Он снова выкрикнул ее имя. Янка втянула голову в плечи и передернула плечами, будто хотела стряхнуть что-то невидимое. («…А ну стоять, Нигдеева! Ты куда это собралась?» Янка передергивает плечами и, глядя в пол, медленно разворачивается к классной. Под мышкой у нее зажат футляр со скрипкой. Янка бросает взгляд на Филькины часы, быстро, воровато, — но классная это замечает. «Ах, у тебя нет времени, чтобы извиниться? — говорит она, и ее голос угрожающе звенит, а лицо наливается краской. — Значит, хамить учителю на уроках у тебя время есть, а извиниться нет?». Янка внимательно рассматривает линолеум, — Филька, укрывшийся в нише у окна, видит, как ее глаза скользят вдоль линий простого узора. Классная орет.

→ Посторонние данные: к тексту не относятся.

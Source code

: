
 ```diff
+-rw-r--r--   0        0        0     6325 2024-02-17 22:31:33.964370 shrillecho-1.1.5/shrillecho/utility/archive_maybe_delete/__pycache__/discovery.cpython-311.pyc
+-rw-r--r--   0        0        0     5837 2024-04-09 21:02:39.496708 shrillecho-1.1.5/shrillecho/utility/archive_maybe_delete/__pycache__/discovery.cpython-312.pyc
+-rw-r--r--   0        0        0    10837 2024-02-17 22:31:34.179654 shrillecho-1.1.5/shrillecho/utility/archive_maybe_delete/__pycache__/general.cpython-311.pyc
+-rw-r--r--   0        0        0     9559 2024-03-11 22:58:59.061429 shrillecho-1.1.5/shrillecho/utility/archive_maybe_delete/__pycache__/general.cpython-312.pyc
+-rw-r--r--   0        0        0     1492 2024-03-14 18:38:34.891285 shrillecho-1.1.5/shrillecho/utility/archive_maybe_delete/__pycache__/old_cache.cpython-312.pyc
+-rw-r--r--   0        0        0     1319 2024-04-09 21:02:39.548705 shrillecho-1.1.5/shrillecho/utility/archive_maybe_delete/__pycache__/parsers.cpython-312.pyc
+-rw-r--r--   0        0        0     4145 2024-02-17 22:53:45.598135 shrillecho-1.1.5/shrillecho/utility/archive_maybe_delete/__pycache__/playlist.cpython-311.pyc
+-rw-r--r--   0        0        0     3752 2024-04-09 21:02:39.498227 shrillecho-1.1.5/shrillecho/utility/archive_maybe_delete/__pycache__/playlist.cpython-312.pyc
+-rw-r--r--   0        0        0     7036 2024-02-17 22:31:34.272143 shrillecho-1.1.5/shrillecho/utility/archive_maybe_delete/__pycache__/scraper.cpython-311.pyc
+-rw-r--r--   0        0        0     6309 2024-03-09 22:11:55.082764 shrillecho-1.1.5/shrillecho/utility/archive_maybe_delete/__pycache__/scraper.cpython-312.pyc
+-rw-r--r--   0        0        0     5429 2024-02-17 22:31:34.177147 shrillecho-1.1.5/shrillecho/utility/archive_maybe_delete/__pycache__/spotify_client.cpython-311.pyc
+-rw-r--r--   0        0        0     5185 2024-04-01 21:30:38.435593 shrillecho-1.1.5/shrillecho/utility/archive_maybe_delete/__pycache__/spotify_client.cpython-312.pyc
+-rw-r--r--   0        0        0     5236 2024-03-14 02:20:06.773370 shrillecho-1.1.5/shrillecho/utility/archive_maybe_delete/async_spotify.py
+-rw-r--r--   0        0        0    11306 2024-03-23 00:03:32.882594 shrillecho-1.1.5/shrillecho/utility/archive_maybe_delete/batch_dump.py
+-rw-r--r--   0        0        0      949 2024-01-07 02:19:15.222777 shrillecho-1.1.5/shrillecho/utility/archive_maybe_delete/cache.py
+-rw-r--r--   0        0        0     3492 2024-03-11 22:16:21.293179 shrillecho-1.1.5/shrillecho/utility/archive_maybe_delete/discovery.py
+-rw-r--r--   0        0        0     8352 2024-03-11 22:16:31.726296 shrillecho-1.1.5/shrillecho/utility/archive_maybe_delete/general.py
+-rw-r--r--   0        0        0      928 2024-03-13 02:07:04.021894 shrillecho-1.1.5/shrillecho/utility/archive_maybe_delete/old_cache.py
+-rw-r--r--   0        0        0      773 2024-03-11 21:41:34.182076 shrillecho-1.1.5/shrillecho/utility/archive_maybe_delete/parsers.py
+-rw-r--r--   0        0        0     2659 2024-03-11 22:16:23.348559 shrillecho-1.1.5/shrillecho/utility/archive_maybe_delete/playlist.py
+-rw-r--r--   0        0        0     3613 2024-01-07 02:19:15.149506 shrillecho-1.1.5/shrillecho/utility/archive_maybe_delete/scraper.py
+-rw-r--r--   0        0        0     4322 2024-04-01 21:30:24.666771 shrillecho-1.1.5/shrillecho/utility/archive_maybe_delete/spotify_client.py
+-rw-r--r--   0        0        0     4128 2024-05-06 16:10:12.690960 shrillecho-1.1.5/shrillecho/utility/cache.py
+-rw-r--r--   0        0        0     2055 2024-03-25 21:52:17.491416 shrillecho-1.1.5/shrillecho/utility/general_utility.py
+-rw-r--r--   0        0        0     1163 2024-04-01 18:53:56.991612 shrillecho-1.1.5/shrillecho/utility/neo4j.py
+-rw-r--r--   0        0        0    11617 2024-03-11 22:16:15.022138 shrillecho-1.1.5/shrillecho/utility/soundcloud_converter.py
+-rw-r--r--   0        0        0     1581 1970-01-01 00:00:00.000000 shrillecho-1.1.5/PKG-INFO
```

Минут двадцать спустя они все-таки выбираются из школы. Янка почти бежит, размахивая скрипкой; парящий над тротуаром, как качели, футляр толкает ее вперед, придавая скорости. Филька едва успевает за ней. «Что ты сделала?» — спрашивает он. Какое-то время Янка думает, вытянув губы трубочкой. Дергает плечом: «Не знаю». Думает еще и добавляет, кривясь: «Она психанутая какая-то».)

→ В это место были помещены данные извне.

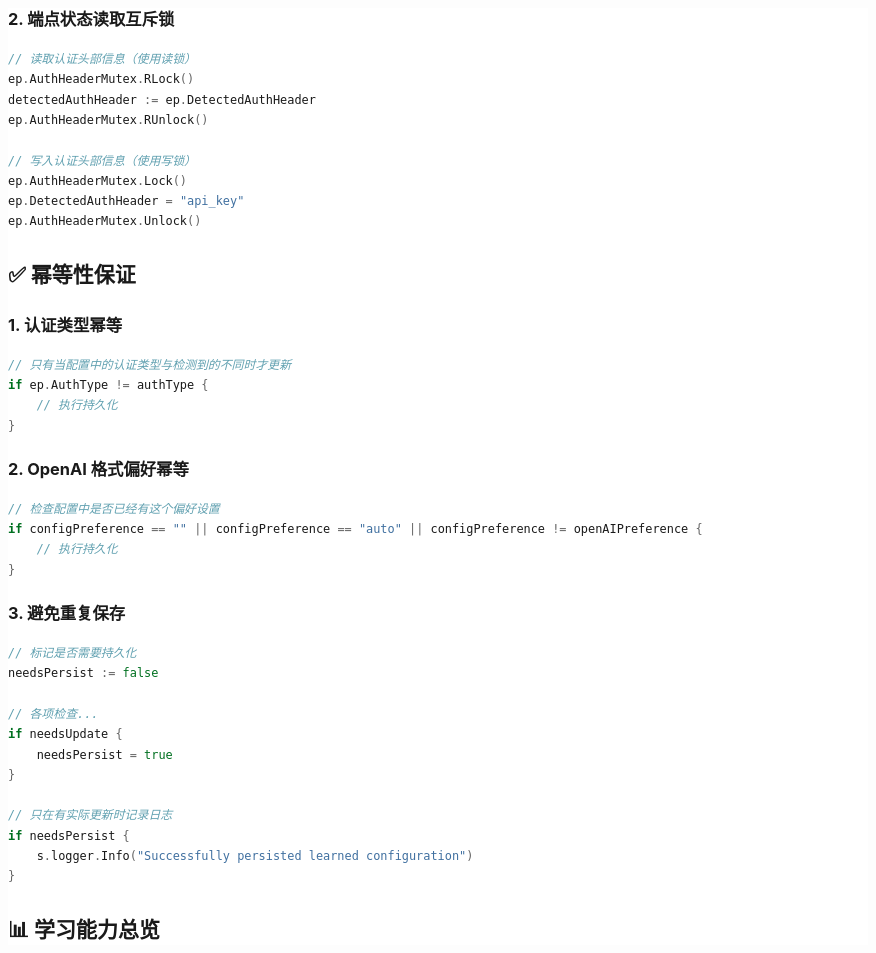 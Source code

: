 ### 2. 端点状态读取互斥锁

```go
// 读取认证头部信息（使用读锁）
ep.AuthHeaderMutex.RLock()
detectedAuthHeader := ep.DetectedAuthHeader
ep.AuthHeaderMutex.RUnlock()

// 写入认证头部信息（使用写锁）
ep.AuthHeaderMutex.Lock()
ep.DetectedAuthHeader = "api_key"
ep.AuthHeaderMutex.Unlock()
```

## ✅ 幂等性保证

### 1. 认证类型幂等

```go
// 只有当配置中的认证类型与检测到的不同时才更新
if ep.AuthType != authType {
    // 执行持久化
}
```

### 2. OpenAI 格式偏好幂等

```go
// 检查配置中是否已经有这个偏好设置
if configPreference == "" || configPreference == "auto" || configPreference != openAIPreference {
    // 执行持久化
}
```

### 3. 避免重复保存

```go
// 标记是否需要持久化
needsPersist := false

// 各项检查...
if needsUpdate {
    needsPersist = true
}

// 只在有实际更新时记录日志
if needsPersist {
    s.logger.Info("Successfully persisted learned configuration")
}
```

## 📊 学习能力总览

Янка передернула плечами, и Филипп живо представил, как она брезгливо кривит рот. Она знает. Мама ей сказала. Конечно, мама ей все рассказала и о том, что его нельзя волновать, и про санаторий, и про лекарства. Ворона обманул его. Теперь Янка не захочет даже слушать. Филипп знал, что не побежит за ней, никогда больше ни за кем не побежит, — кого бы он ни догнал, на лице оглянувшегося человека он увидит только отвращение и испуг. Даже если это Янка. Особенно если это Янка…

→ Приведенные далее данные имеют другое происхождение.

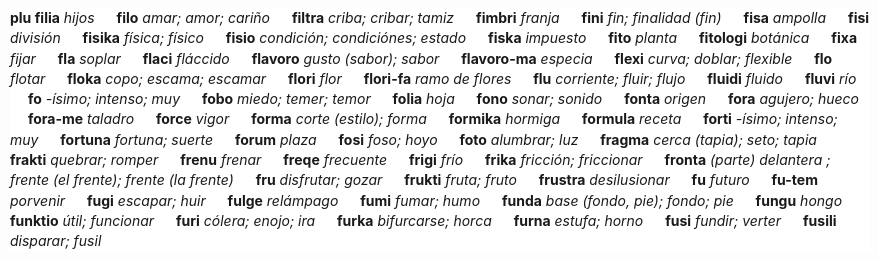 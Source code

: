 **plu filia** *hijos* &emsp;
**filo** *amar; amor; cariño* &emsp;
**filtra** *criba; cribar; tamiz* &emsp;
**fimbri** *franja* &emsp;
**fini** *fin; finalidad (fin)* &emsp;
**fisa** *ampolla* &emsp;
**fisi** *división* &emsp;
**fisika** *física; físico* &emsp;
**fisio** *condición; condiciónes; estado* &emsp;
**fiska** *impuesto* &emsp;
**fito** *planta* &emsp;
**fitologi** *botánica* &emsp;
**fixa** *fijar* &emsp;
**fla** *soplar* &emsp;
**flaci** *fláccido* &emsp;
**flavoro** *gusto (sabor); sabor* &emsp;
**flavoro-ma** *especia* &emsp;
**flexi** *curva; doblar; flexible* &emsp;
**flo** *flotar* &emsp;
**floka** *copo; escama; escamar* &emsp;
**flori** *flor* &emsp;
**flori-fa** *ramo de flores* &emsp;
**flu** *corriente; fluir; flujo* &emsp;
**fluidi** *fluido* &emsp;
**fluvi** *río* &emsp;
**fo** *-ísimo; intenso; muy* &emsp;
**fobo** *miedo; temer; temor* &emsp;
**folia** *hoja* &emsp;
**fono** *sonar; sonido* &emsp;
**fonta** *origen* &emsp;
**fora** *agujero; hueco* &emsp;
**fora-me** *taladro* &emsp;
**force** *vigor* &emsp;
**forma** *corte (estilo); forma* &emsp;
**formika** *hormiga* &emsp;
**formula** *receta* &emsp;
**forti** *-ísimo; intenso; muy* &emsp;
**fortuna** *fortuna; suerte* &emsp;
**forum** *plaza* &emsp;
**fosi** *foso; hoyo* &emsp;
**foto** *alumbrar; luz* &emsp;
**fragma** *cerca (tapia); seto; tapia* &emsp;
**frakti** *quebrar; romper* &emsp;
**frenu** *frenar* &emsp;
**freqe** *frecuente* &emsp;
**frigi** *frío* &emsp;
**frika** *fricción; friccionar* &emsp;
**fronta** *(parte) delantera ; frente (el frente); frente (la frente)* &emsp;
**fru** *disfrutar; gozar* &emsp;
**frukti** *fruta; fruto* &emsp;
**frustra** *desilusionar* &emsp;
**fu** *futuro* &emsp;
**fu-tem** *porvenir* &emsp;
**fugi** *escapar; huir* &emsp;
**fulge** *relámpago* &emsp;
**fumi** *fumar; humo* &emsp;
**funda** *base (fondo, pie); fondo; pie* &emsp;
**fungu** *hongo* &emsp;
**funktio** *útil; funcionar* &emsp;
**furi** *cólera; enojo; ira* &emsp;
**furka** *bifurcarse; horca* &emsp;
**furna** *estufa; horno* &emsp;
**fusi** *fundir; verter* &emsp;
**fusili** *disparar; fusil* &emsp; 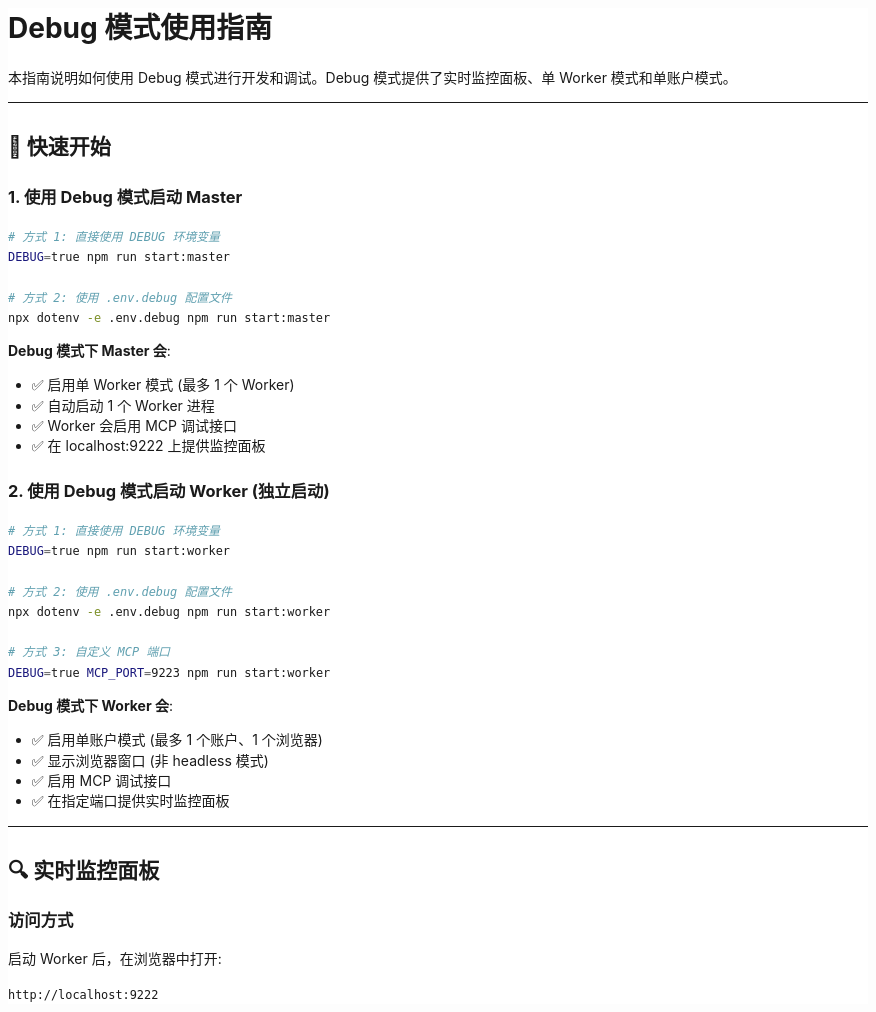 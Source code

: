 # Debug 模式使用指南

本指南说明如何使用 Debug 模式进行开发和调试。Debug 模式提供了实时监控面板、单 Worker 模式和单账户模式。

---

## 🚀 快速开始

### 1. 使用 Debug 模式启动 Master

```bash
# 方式 1: 直接使用 DEBUG 环境变量
DEBUG=true npm run start:master

# 方式 2: 使用 .env.debug 配置文件
npx dotenv -e .env.debug npm run start:master
```

**Debug 模式下 Master 会**:
- ✅ 启用单 Worker 模式 (最多 1 个 Worker)
- ✅ 自动启动 1 个 Worker 进程
- ✅ Worker 会启用 MCP 调试接口
- ✅ 在 localhost:9222 上提供监控面板

### 2. 使用 Debug 模式启动 Worker (独立启动)

```bash
# 方式 1: 直接使用 DEBUG 环境变量
DEBUG=true npm run start:worker

# 方式 2: 使用 .env.debug 配置文件
npx dotenv -e .env.debug npm run start:worker

# 方式 3: 自定义 MCP 端口
DEBUG=true MCP_PORT=9223 npm run start:worker
```

**Debug 模式下 Worker 会**:
- ✅ 启用单账户模式 (最多 1 个账户、1 个浏览器)
- ✅ 显示浏览器窗口 (非 headless 模式)
- ✅ 启用 MCP 调试接口
- ✅ 在指定端口提供实时监控面板

---

## 🔍 实时监控面板

### 访问方式

启动 Worker 后，在浏览器中打开:
```
http://localhost:9222
```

Что-то с мерзким влажным хрустом сломалось в горле Филиппа; покачнувшись, он прислонился к стене дома и медленно осел на землю.
4
Тяжелая дверь разом отсекла равнодушный солнечный свет, колючий ветер, недоуменный взгляд Янки, от которого ныла спина. Ольга прикрыла глаза, предвкушая полумрак, наполненный огоньками свечей. Втянула душный, пахучий воздух. Сердце постепенно переставало колотиться о ребра, кулаки медленно разжимались, и свистящее, сквозь стиснутые зубы дыхание потихоньку превращалось в плавное, почти неслышное. Эта темнота, тепло живого огня, эти запахи как будто укутывали Ольгу толстым ватным одеялом, отгораживали от холодного мира, глушили полные ледяного страха мысли. Здесь ей всегда становилось спокойно, почти бездумно. Здесь она была под присмотром. Как у бабы Нины когда-то, много-много лет назад.
…Бывали вечера, когда мама совсем уж задерживалась на работе, снаружи выл ветер, выстуживая комнату, и казалось, что беда неминуема, и часы тикали все громче, болью отдаваясь в ушах. Не каждый раз, но часто — Ольга не выдерживала этого ожидания. Проверив, на месте ли висящий под майкой ключ, она выскальзывала в подъезд и прикрывала дверь. Она старалась сделать это тихо, но замок щелкал пистолетным выстрелом, и эхо металось между стен. На секунду Ольга замирала, как выхваченный светом фонаря зверек, а потом дикими неслышными прыжками неслась на третий этаж и толкала дверь угловой квартиры, которая никогда не запиралась.
Здесь всегда горел только торшер; от запаха корвалола, топленого нерпичьего жира и «звездочки» слезились глаза. Телевизор бормотал тихо-тихо, разбрасывая по комнате синеватые блики. Баба Нина смотрела все подряд, лишь изредка переключая программы изогнутым концом клюки, которым очень ловко подцепляла круглую блямбу. Облитая скупым светом торшера, она восседала перед телевизором в огромном толстом кресле, по-ковбойски задрав бесформенные ноги на журнальный столик. Протертые до прозрачности, лоснящиеся от мазей и бальзамов треники обтягивали распухшие суставы.